Black bear, grizzly bear, puma, Steller's sea eagle, tanager crane, wild boar, raccoon dog, fox, hare, civet, weasel ....... These are the wild animals I have come face to face within the forest alone or with a fishing guide. Except for the puma in the distant trees, the encounters were mostly at close range. I encountered black bears and grizzlies when they were still afraid of humans. When they saw me, they turned and went back into the woods. I had a contingency plan, but I never used it. Now that they know humans are delicious and not worth worrying about, I would be dead. The most moving experience was an encounter with a Steller's sea eagle in Hokkaido in early winter. As usual, I was bushwalking alone. I emerged into an open place. The eagle, with both feet firmly planted on its prey, spread its wings as if about to take flight. Its wings were more than two meters long and nearly one meter high. That eagle stared at me and flew away without any sign of panic.
My good fortune in encountering wildlife is due to my hobby, fly fishing. My fishing career has been long, although circumstances have interrupted it at times. My father taught me in early elementary school, and I bought my first fishing tackle with my pocket money when I was twelve years old. Sixty years have already passed.
Some of you may know that I am from Buraku, but I have been an angler longer than I have lived as a Burakumin with self-identification. If I recognize human beings as a bundle of identities, the fly fisher identity was clearly an important part of that bundle. I once planned to retire early from corporate management and spend time as a riverkeeper and ghillie on a river managed by my friend.
However, I have never neglected to learn about the Buraku issue. I was fortunate to have friends in the BLM. One special friend invited me to study groups long before the Institute of Social Theory and Dynamics had ever been named as such. I would work, participate in the BLM, studys, and fish. The order may have been reversed, but all were sincerely joyful.
One day, however, I realized something. For some reason, I kept thinking about the Buraku issue as I stared at a dry fly I had cast for a trout. It was around the year 2000 when I began to feel annoyed with the image of the Buraku that Buraku studies portrayed.
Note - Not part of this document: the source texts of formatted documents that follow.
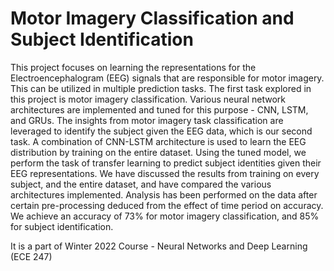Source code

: # Motor Imagery Classification and Subject Identification

This project focuses on learning the representations for
the Electroencephalogram (EEG) signals that are responsible
for motor imagery. This can be utilized in multiple
prediction tasks. The first task explored in this project is
motor imagery classification. Various neural network architectures
are implemented and tuned for this purpose -
CNN, LSTM, and GRUs. The insights from motor imagery
task classification are leveraged to identify the subject given
the EEG data, which is our second task. A combination of
CNN-LSTM architecture is used to learn the EEG distribution
by training on the entire dataset. Using the tuned
model, we perform the task of transfer learning to predict
subject identities given their EEG representations. We have
discussed the results from training on every subject, and the
entire dataset, and have compared the various architectures
implemented. Analysis has been performed on the data after
certain pre-processing deduced from the effect of time
period on accuracy. We achieve an accuracy of 73% for
motor imagery classification, and 85% for subject identification.

It is a part of Winter 2022 Course - Neural Networks and Deep Learning (ECE 247)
Although I mentioned identity, I was deeply offended by the discussion of the lack of identity, not caring that we are hard to identify with because of the nature of Burakumin. Although research may be based on objective data, I felt it incomprehensible that the researchers did not notice their argument that the Buraku were such-and-such specie was so different from the reality of our lives. We are pluralistic and diverse beings who experience both mundane and nonroutine worlds, but it seemed to me that those arguments were forcing us to agree with the image of the Burakumin created by others. I saw that these discussions were the products of subjectivity, regardless of whether the researchers claimed to be objective or not. The situation was, so to speak, Buraku study inflation, and I think it left us with a lot of scars.
Many fly fishers have been influenced by the phrase “Study to be quiet” (Izaak Walton: 1653). There are many interpretations, but in retrospect, the quiet tension of encountering wildlife and gazing at the fly alone in the stillness created by the current of the water was a good opportunity for me to objectify myself. Even though I had no great ability, it seemed to add to my identity as a researcher, albeit in a subdued way. This made me busy with my studies, and my trips to the river ceased. I think this choice was the result of a purpose-rational action concerning the future of Burakumin being connected to me.
Sometimes I have dreams. For example, it is a brown trout (the trout in Schubert's piano quintet), nearly a meter long, slowly breaking the surface of the water and taking my fly in its mouth. I tremble, and then the trout fights me. Or a steelhead (a rainbow trout of the descending type) attacks my fly as if to snatch it, and I land that steelhead against the torrent.
We Burakumin always have hope to win our self-liberation. I will save my dreams until the time when our hopes are realized.
Writing this essay for the website of the Institution of Social Theory and Dynamics, to which I belong, and with permission, I post the English translation on my website.